Exercise material:
════════════════
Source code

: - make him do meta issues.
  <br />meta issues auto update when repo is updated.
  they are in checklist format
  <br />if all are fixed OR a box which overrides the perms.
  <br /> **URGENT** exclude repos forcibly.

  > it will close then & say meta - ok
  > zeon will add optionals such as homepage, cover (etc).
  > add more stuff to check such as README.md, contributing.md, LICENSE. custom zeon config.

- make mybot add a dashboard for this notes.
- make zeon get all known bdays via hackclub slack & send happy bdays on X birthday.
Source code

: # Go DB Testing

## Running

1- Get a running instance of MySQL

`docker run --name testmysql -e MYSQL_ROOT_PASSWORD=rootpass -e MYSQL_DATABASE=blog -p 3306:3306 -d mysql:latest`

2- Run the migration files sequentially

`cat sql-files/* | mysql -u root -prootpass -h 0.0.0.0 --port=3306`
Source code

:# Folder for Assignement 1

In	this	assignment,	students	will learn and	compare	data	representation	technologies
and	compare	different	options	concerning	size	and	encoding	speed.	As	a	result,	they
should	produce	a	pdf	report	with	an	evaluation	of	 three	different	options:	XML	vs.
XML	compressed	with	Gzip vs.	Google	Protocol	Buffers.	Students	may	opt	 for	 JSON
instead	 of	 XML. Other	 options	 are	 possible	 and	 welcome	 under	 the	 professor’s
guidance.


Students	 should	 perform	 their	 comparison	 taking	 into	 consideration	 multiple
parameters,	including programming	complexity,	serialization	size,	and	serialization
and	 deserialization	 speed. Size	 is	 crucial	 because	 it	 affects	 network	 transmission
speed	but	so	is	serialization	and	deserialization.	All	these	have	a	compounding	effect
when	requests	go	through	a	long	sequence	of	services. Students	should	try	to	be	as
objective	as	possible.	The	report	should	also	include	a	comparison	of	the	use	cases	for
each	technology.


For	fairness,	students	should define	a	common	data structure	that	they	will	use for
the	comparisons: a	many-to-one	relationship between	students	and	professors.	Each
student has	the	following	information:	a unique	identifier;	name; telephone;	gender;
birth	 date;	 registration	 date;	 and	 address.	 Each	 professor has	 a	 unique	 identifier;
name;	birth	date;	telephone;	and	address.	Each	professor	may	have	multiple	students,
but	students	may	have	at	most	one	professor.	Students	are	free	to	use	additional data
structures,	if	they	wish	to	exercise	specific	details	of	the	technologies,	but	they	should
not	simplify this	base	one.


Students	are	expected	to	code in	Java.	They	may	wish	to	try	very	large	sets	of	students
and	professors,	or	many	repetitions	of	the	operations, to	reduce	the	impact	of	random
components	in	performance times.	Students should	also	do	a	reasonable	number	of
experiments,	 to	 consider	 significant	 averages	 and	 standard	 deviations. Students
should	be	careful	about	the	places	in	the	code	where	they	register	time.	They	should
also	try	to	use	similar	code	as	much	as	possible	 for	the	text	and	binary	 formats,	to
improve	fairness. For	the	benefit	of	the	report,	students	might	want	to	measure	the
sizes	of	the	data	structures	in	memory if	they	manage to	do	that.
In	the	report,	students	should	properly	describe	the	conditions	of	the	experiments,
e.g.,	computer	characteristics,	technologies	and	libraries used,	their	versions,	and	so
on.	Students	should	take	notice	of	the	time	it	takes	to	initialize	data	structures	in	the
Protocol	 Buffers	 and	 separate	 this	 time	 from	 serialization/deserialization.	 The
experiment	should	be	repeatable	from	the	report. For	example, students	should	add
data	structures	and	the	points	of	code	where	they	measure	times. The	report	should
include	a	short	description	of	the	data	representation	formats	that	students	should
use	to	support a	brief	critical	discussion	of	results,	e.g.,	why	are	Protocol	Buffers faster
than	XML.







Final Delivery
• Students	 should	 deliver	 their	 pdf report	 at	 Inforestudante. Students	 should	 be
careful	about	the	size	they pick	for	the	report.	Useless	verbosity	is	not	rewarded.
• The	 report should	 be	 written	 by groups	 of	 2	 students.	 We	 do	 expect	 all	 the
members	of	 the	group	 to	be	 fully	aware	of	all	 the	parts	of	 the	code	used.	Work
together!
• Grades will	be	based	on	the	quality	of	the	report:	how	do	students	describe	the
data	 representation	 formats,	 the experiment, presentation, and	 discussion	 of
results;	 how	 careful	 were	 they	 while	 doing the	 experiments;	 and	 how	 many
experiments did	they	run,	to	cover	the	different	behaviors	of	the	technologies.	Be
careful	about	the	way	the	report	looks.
════════════════
Exercise:
Leaving each word as it is, reproduce all the material.

Solution to this problem:
Source code

: - make him do meta issues.
  <br />meta issues auto update when repo is updated.
  they are in checklist format
  <br />if all are fixed OR a box which overrides the perms.
  <br /> **URGENT** exclude repos forcibly.

  > it will close then & say meta - ok
  > zeon will add optionals such as homepage, cover (etc).
  > add more stuff to check such as README.md, contributing.md, LICENSE. custom zeon config.

- make mybot add a dashboard for this notes.
- make zeon get all known bdays via hackclub slack & send happy bdays on X birthday.
Source code

: # Go DB Testing

## Running

1- Get a running instance of MySQL

`docker run --name testmysql -e MYSQL_ROOT_PASSWORD=rootpass -e MYSQL_DATABASE=blog -p 3306:3306 -d mysql:latest`

2- Run the migration files sequentially

`cat sql-files/* | mysql -u root -prootpass -h 0.0.0.0 --port=3306`
Source code

:# Folder for Assignement 1

In	this	assignment,	students	will learn and	compare	data	representation	technologies
and	compare	different	options	concerning	size	and	encoding	speed.	As	a	result,	they
should	produce	a	pdf	report	with	an	evaluation	of	 three	different	options:	XML	vs.
XML	compressed	with	Gzip vs.	Google	Protocol	Buffers.	Students	may	opt	 for	 JSON
instead	 of	 XML. Other	 options	 are	 possible	 and	 welcome	 under	 the	 professor’s
guidance.


Students	 should	 perform	 their	 comparison	 taking	 into	 consideration	 multiple
parameters,	including programming	complexity,	serialization	size,	and	serialization
and	 deserialization	 speed. Size	 is	 crucial	 because	 it	 affects	 network	 transmission
speed	but	so	is	serialization	and	deserialization.	All	these	have	a	compounding	effect
when	requests	go	through	a	long	sequence	of	services. Students	should	try	to	be	as
objective	as	possible.	The	report	should	also	include	a	comparison	of	the	use	cases	for
each	technology.


For	fairness,	students	should define	a	common	data structure	that	they	will	use for
the	comparisons: a	many-to-one	relationship between	students	and	professors.	Each
student has	the	following	information:	a unique	identifier;	name; telephone;	gender;
birth	 date;	 registration	 date;	 and	 address.	 Each	 professor has	 a	 unique	 identifier;
name;	birth	date;	telephone;	and	address.	Each	professor	may	have	multiple	students,
but	students	may	have	at	most	one	professor.	Students	are	free	to	use	additional data
structures,	if	they	wish	to	exercise	specific	details	of	the	technologies,	but	they	should
not	simplify this	base	one.


Students	are	expected	to	code in	Java.	They	may	wish	to	try	very	large	sets	of	students
and	professors,	or	many	repetitions	of	the	operations, to	reduce	the	impact	of	random
components	in	performance times.	Students should	also	do	a	reasonable	number	of
experiments,	 to	 consider	 significant	 averages	 and	 standard	 deviations. Students
should	be	careful	about	the	places	in	the	code	where	they	register	time.	They	should
also	try	to	use	similar	code	as	much	as	possible	 for	the	text	and	binary	 formats,	to
improve	fairness. For	the	benefit	of	the	report,	students	might	want	to	measure	the
sizes	of	the	data	structures	in	memory if	they	manage to	do	that.
In	the	report,	students	should	properly	describe	the	conditions	of	the	experiments,
e.g.,	computer	characteristics,	technologies	and	libraries used,	their	versions,	and	so
on.	Students	should	take	notice	of	the	time	it	takes	to	initialize	data	structures	in	the
Protocol	 Buffers	 and	 separate	 this	 time	 from	 serialization/deserialization.	 The
experiment	should	be	repeatable	from	the	report. For	example, students	should	add
data	structures	and	the	points	of	code	where	they	measure	times. The	report	should
include	a	short	description	of	the	data	representation	formats	that	students	should
use	to	support a	brief	critical	discussion	of	results,	e.g.,	why	are	Protocol	Buffers faster
than	XML.







Final Delivery
• Students	 should	 deliver	 their	 pdf report	 at	 Inforestudante. Students	 should	 be
careful	about	the	size	they pick	for	the	report.	Useless	verbosity	is	not	rewarded.
• The	 report should	 be	 written	 by groups	 of	 2	 students.	 We	 do	 expect	 all	 the
members	of	 the	group	 to	be	 fully	aware	of	all	 the	parts	of	 the	code	used.	Work
together!
• Grades will	be	based	on	the	quality	of	the	report:	how	do	students	describe	the
data	 representation	 formats,	 the experiment, presentation, and	 discussion	 of
results;	 how	 careful	 were	 they	 while	 doing the	 experiments;	 and	 how	 many
experiments did	they	run,	to	cover	the	different	behaviors	of	the	technologies.	Be
careful	about	the	way	the	report	looks.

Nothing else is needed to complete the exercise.